* **Material shown**

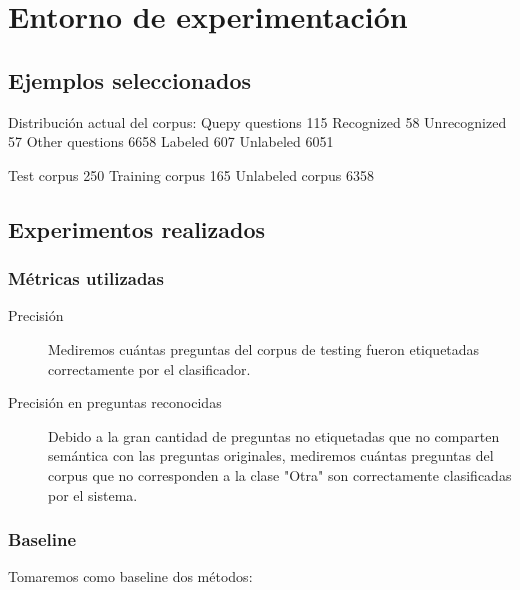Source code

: \section{Entorno de experimentación}

\subsection{Ejemplos seleccionados}

Distribución actual del corpus:
Quepy questions 115
	Recognized 58
	Unrecognized 57
Other questions 6658
	Labeled 607
	Unlabeled 6051

Test corpus 250
Training corpus 165
Unlabeled corpus 6358

\subsection{Experimentos realizados}


\subsubsection{Métricas utilizadas}
\begin{description}
    \item[Precisión] Mediremos cuántas preguntas del corpus de testing fueron etiquetadas correctamente por el clasificador.
    \item[Precisión en preguntas reconocidas] Debido a la gran cantidad de preguntas no etiquetadas que no comparten semántica con las preguntas originales, mediremos cuántas preguntas del corpus que no corresponden a la clase "Otra" son correctamente clasificadas por el sistema.
\end{description}

\subsubsection{Baseline}
Tomaremos como baseline dos métodos:
\begin{description}
    \item[]
\end{description}

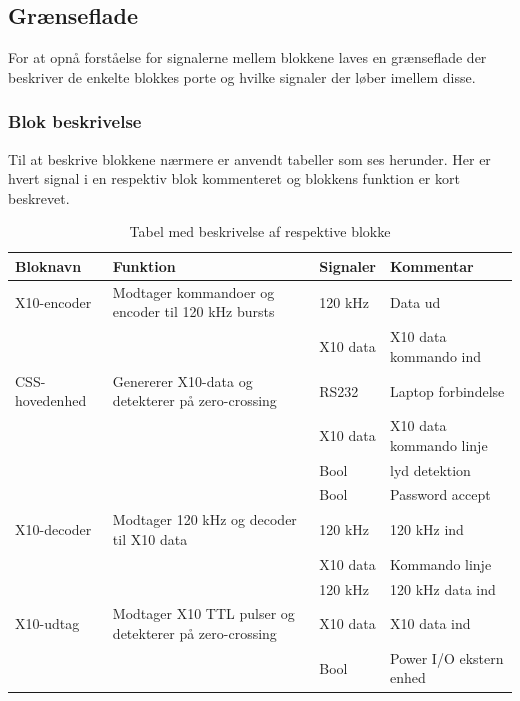 \clearpage
\newpage

\begin{table}[htbp] %
\subsection{Grænseflade}
For at opnå forståelse for signalerne mellem blokkene laves en grænseflade der beskriver de enkelte blokkes porte og hvilke signaler der løber imellem disse.

\subsubsection{Blok beskrivelse}
Til at beskrive blokkene nærmere er anvendt tabeller som ses herunder. Her er hvert signal i en respektiv blok kommenteret og blokkens funktion er kort beskrevet. 

\caption{Tabel med beskrivelse af respektive blokke}
\begin{small}
\begin{tabular}{|p{}|p{}|p{}|p{}|}
\hline
\textbf{Bloknavn} & \textbf{Funktion} & \textbf{Signaler} & \textbf{Kommentar} \\ \hline

X10-encoder & Modtager kommandoer og encoder til 120 kHz bursts & 120 kHz & Data ud \\ \cline{3-4}	
& & X10 data & X10 data kommando ind \\ \hline

CSS-hovedenhed & Genererer X10-data og detekterer på zero-crossing & RS232 & Laptop forbindelse \\ \cline{3-4}
& & X10 data & X10 data kommando linje \\ \cline{3-4}
& & Bool & lyd detektion \\ \cline{3-4}
& & Bool & Password accept \\ \hline

X10-decoder & Modtager 120 kHz og decoder til X10 data & 120 kHz & 120 kHz ind \\ \cline{3-4}
& & X10 data & Kommando linje \\ \cline{3-4}
& & 120 kHz & 120 kHz data ind \\ \hline

X10-udtag & Modtager X10 TTL pulser og detekterer på zero-crossing & X10 data & X10 data ind \\ \cline{3-4}
&& Bool & Power I/O ekstern enhed \\ \hline 
\end{tabular}
\end{small}
\label{table:Bloktabel}
\end{table}

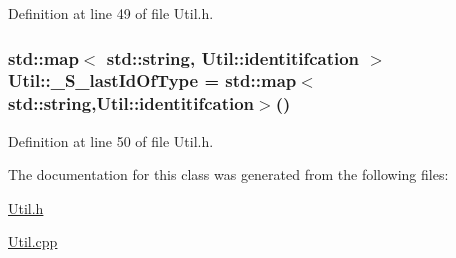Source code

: Definition at line 49 of file Util.\-h.

\hypertarget{class_util_a06a8897362f4bd17c68d59557083fc56}{
\subsubsection[{\-\_\-\-S\-\_\-last\-Id\-Of\-Type}]{\setlength{\rightskip}{0pt plus 5cm}std\-::map$<$ std\-::string, {\bf Util\-::identitifcation} $>$ Util\-::\-\_\-\-S\-\_\-last\-Id\-Of\-Type = std\-::map$<$std\-::string,{\bf Util\-::identitifcation}$>$()\hspace{0.3cm}{\ttfamily [static]}}}\label{class_util_a06a8897362f4bd17c68d59557083fc56}


Definition at line 50 of file Util.\-h.



The documentation for this class was generated from the following files\-:\begin{DoxyCompactItemize}
\item 
\hyperlink{_util_8h}{Util.\-h}\item 
\hyperlink{_util_8cpp}{Util.\-cpp}\end{DoxyCompactItemize}
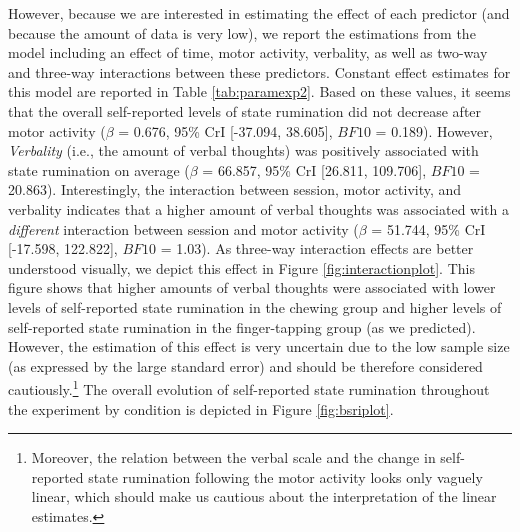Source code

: \documentclass[a4paper,12pt,twoside,openright,oldfontcommands]{memoir}
\let\rmarkdownfootnote\footnote%
\def\footnote{\protect\rmarkdownfootnote}
\begin{document}
However, because we are interested in estimating the effect of each predictor (and because the amount of data is very low), we report the estimations from the model including an effect of time, motor activity, verbality, as well as two-way and three-way interactions between these predictors. Constant effect estimates for this model are reported in Table \ref{tab:paramexp2}. Based on these values, it seems that the overall self-reported levels of state rumination did not decrease after motor activity (\(\beta\) = 0.676, 95\% CrI {[}-37.094, 38.605{]}, \(BF10\) = 0.189). However, \emph{Verbality} (i.e., the amount of verbal thoughts) was positively associated with state rumination on average (\(\beta\) = 66.857, 95\% CrI {[}26.811, 109.706{]}, \(BF10\) = 20.863). Interestingly, the interaction between session, motor activity, and verbality indicates that a higher amount of verbal thoughts was associated with a \emph{different} interaction between session and motor activity (\(\beta\) = 51.744, 95\% CrI {[}-17.598, 122.822{]}, \(BF10\) = 1.03). As three-way interaction effects are better understood visually, we depict this effect in Figure \ref{fig:interactionplot}. This figure shows that higher amounts of verbal thoughts were associated with lower levels of self-reported state rumination in the chewing group and higher levels of self-reported state rumination in the finger-tapping group (as we predicted). However, the estimation of this effect is very uncertain due to the low sample size (as expressed by the large standard error) and should be therefore considered cautiously.\footnote{Moreover, the relation between the verbal scale and the change in self-reported state rumination following the motor activity looks only vaguely linear, which should make us cautious about the interpretation of the linear estimates.} The overall evolution of self-reported state rumination throughout the experiment by condition is depicted in Figure \ref{fig:bsriplot}.
\end{document}
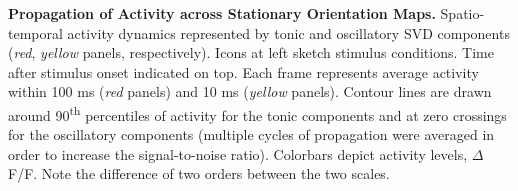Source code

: \textbf{Propagation of Activity across Stationary Orientation Maps.}
Spatio-temporal activity dynamics represented by tonic and oscillatory SVD
components (\textit{red}, \textit{yellow} panels, respectively). Icons at left sketch
stimulus conditions. Time after stimulus onset indicated on top. Each frame
represents average activity within 100 ms (\textit{red} panels) and 10 ms
(\textit{yellow} panels). Contour lines are drawn around
90\textsuperscript{th} percentiles of activity for the tonic components and
at zero crossings for the oscillatory components (multiple cycles of
propagation were averaged in order to increase the signal-to-noise ratio).
Colorbars depict activity levels, $\Delta$F/F. Note the difference of two
orders between the two scales.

* **What you need to do**
Print the data above exactly, from its first line to the line bearing "por el clasificador." inclusive, and keep pictures out of the result.

* **Task response**
Source code

: \section{Entorno de experimentación}

\subsection{Ejemplos seleccionados}

Distribución actual del corpus:
Quepy questions 115
	Recognized 58
	Unrecognized 57
Other questions 6658
	Labeled 607
	Unlabeled 6051

Test corpus 250
Training corpus 165
Unlabeled corpus 6358

\subsection{Experimentos realizados}


\subsubsection{Métricas utilizadas}
\begin{description}
    \item[Precisión] Mediremos cuántas preguntas del corpus de testing fueron etiquetadas correctamente por el clasificador.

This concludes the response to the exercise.